Data records —
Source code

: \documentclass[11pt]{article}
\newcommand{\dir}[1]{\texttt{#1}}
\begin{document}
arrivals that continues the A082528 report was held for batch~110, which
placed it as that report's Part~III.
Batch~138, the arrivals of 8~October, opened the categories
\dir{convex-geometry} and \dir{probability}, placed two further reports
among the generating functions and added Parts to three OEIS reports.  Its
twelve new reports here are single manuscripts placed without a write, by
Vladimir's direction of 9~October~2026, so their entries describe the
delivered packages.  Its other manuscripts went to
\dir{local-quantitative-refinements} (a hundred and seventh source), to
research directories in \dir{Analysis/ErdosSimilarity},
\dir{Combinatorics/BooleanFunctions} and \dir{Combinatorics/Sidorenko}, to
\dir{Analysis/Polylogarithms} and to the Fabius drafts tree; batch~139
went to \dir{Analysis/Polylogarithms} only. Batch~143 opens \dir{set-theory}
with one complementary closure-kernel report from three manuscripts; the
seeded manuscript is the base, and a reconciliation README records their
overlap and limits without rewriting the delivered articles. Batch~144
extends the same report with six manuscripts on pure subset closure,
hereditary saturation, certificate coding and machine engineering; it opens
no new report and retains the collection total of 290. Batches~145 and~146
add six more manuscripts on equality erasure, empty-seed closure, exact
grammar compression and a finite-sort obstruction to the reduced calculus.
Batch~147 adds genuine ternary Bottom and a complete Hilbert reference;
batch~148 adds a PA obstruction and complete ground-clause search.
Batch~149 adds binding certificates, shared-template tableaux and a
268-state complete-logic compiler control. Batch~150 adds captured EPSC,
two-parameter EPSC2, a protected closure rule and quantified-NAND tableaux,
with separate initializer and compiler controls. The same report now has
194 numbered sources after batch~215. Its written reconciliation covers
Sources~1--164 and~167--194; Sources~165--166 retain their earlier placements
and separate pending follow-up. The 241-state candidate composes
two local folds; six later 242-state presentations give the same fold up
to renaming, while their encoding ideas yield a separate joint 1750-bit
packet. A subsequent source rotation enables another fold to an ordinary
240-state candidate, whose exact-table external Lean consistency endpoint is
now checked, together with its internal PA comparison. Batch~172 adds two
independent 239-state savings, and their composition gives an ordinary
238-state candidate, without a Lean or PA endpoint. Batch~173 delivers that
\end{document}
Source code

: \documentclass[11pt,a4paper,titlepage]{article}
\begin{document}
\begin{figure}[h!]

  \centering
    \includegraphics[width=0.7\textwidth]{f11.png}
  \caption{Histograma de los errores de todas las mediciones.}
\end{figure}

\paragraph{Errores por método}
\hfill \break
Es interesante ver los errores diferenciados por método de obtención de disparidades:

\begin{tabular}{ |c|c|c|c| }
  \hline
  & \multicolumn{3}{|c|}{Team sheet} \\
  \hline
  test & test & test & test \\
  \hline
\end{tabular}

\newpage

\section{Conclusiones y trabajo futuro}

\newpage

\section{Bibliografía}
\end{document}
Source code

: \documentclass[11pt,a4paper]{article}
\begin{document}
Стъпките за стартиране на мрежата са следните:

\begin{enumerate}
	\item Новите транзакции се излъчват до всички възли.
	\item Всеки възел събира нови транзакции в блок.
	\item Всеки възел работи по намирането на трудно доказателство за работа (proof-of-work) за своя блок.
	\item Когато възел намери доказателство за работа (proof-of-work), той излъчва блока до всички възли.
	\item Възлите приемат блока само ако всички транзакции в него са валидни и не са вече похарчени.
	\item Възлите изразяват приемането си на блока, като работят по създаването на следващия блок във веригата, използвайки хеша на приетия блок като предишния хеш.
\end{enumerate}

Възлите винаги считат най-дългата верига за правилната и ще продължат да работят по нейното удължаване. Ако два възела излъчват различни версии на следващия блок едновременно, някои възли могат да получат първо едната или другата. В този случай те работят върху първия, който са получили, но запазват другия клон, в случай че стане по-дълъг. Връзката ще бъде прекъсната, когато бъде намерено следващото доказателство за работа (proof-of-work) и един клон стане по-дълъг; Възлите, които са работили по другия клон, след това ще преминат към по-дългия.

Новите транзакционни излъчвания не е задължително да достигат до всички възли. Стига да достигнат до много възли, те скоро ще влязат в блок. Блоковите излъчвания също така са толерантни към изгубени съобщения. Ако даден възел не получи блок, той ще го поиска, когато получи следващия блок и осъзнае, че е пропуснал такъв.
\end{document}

Exercise — Each record must be output word for word.

Your solution —
Source code

: \documentclass[11pt]{article}
\newcommand{\dir}[1]{\texttt{#1}}
\begin{document}
arrivals that continues the A082528 report was held for batch~110, which
placed it as that report's Part~III.
Batch~138, the arrivals of 8~October, opened the categories
\dir{convex-geometry} and \dir{probability}, placed two further reports
among the generating functions and added Parts to three OEIS reports.  Its
twelve new reports here are single manuscripts placed without a write, by
Vladimir's direction of 9~October~2026, so their entries describe the
delivered packages.  Its other manuscripts went to
\dir{local-quantitative-refinements} (a hundred and seventh source), to
research directories in \dir{Analysis/ErdosSimilarity},
\dir{Combinatorics/BooleanFunctions} and \dir{Combinatorics/Sidorenko}, to
\dir{Analysis/Polylogarithms} and to the Fabius drafts tree; batch~139
went to \dir{Analysis/Polylogarithms} only. Batch~143 opens \dir{set-theory}
with one complementary closure-kernel report from three manuscripts; the
seeded manuscript is the base, and a reconciliation README records their
overlap and limits without rewriting the delivered articles. Batch~144
extends the same report with six manuscripts on pure subset closure,
hereditary saturation, certificate coding and machine engineering; it opens
no new report and retains the collection total of 290. Batches~145 and~146
add six more manuscripts on equality erasure, empty-seed closure, exact
grammar compression and a finite-sort obstruction to the reduced calculus.
Batch~147 adds genuine ternary Bottom and a complete Hilbert reference;
batch~148 adds a PA obstruction and complete ground-clause search.
Batch~149 adds binding certificates, shared-template tableaux and a
268-state complete-logic compiler control. Batch~150 adds captured EPSC,
two-parameter EPSC2, a protected closure rule and quantified-NAND tableaux,
with separate initializer and compiler controls. The same report now has
194 numbered sources after batch~215. Its written reconciliation covers
Sources~1--164 and~167--194; Sources~165--166 retain their earlier placements
and separate pending follow-up. The 241-state candidate composes
two local folds; six later 242-state presentations give the same fold up
to renaming, while their encoding ideas yield a separate joint 1750-bit
packet. A subsequent source rotation enables another fold to an ordinary
240-state candidate, whose exact-table external Lean consistency endpoint is
now checked, together with its internal PA comparison. Batch~172 adds two
independent 239-state savings, and their composition gives an ordinary
238-state candidate, without a Lean or PA endpoint. Batch~173 delivers that
\end{document}
Source code

: \documentclass[11pt,a4paper,titlepage]{article}
\begin{document}
\begin{figure}[h!]

  \centering
    \includegraphics[width=0.7\textwidth]{f11.png}
  \caption{Histograma de los errores de todas las mediciones.}
\end{figure}

\paragraph{Errores por método}
\hfill \break
Es interesante ver los errores diferenciados por método de obtención de disparidades:

\begin{tabular}{ |c|c|c|c| }
  \hline
  & \multicolumn{3}{|c|}{Team sheet} \\
  \hline
  test & test & test & test \\
  \hline
\end{tabular}

\newpage

\section{Conclusiones y trabajo futuro}

\newpage

\section{Bibliografía}
\end{document}
Source code

: \documentclass[11pt,a4paper]{article}
\begin{document}
Стъпките за стартиране на мрежата са следните:

\begin{enumerate}
	\item Новите транзакции се излъчват до всички възли.
	\item Всеки възел събира нови транзакции в блок.
	\item Всеки възел работи по намирането на трудно доказателство за работа (proof-of-work) за своя блок.
	\item Когато възел намери доказателство за работа (proof-of-work), той излъчва блока до всички възли.
	\item Възлите приемат блока само ако всички транзакции в него са валидни и не са вече похарчени.
	\item Възлите изразяват приемането си на блока, като работят по създаването на следващия блок във веригата, използвайки хеша на приетия блок като предишния хеш.
\end{enumerate}

Възлите винаги считат най-дългата верига за правилната и ще продължат да работят по нейното удължаване. Ако два възела излъчват различни версии на следващия блок едновременно, някои възли могат да получат първо едната или другата. В този случай те работят върху първия, който са получили, но запазват другия клон, в случай че стане по-дълъг. Връзката ще бъде прекъсната, когато бъде намерено следващото доказателство за работа (proof-of-work) и един клон стане по-дълъг; Възлите, които са работили по другия клон, след това ще преминат към по-дългия.

Новите транзакционни излъчвания не е задължително да достигат до всички възли. Стига да достигнат до много възли, те скоро ще влязат в блок. Блоковите излъчвания също така са толерантни към изгубени съобщения. Ако даден възел не получи блок, той ще го поиска, когато получи следващия блок и осъзнае, че е пропуснал такъв.
\end{document}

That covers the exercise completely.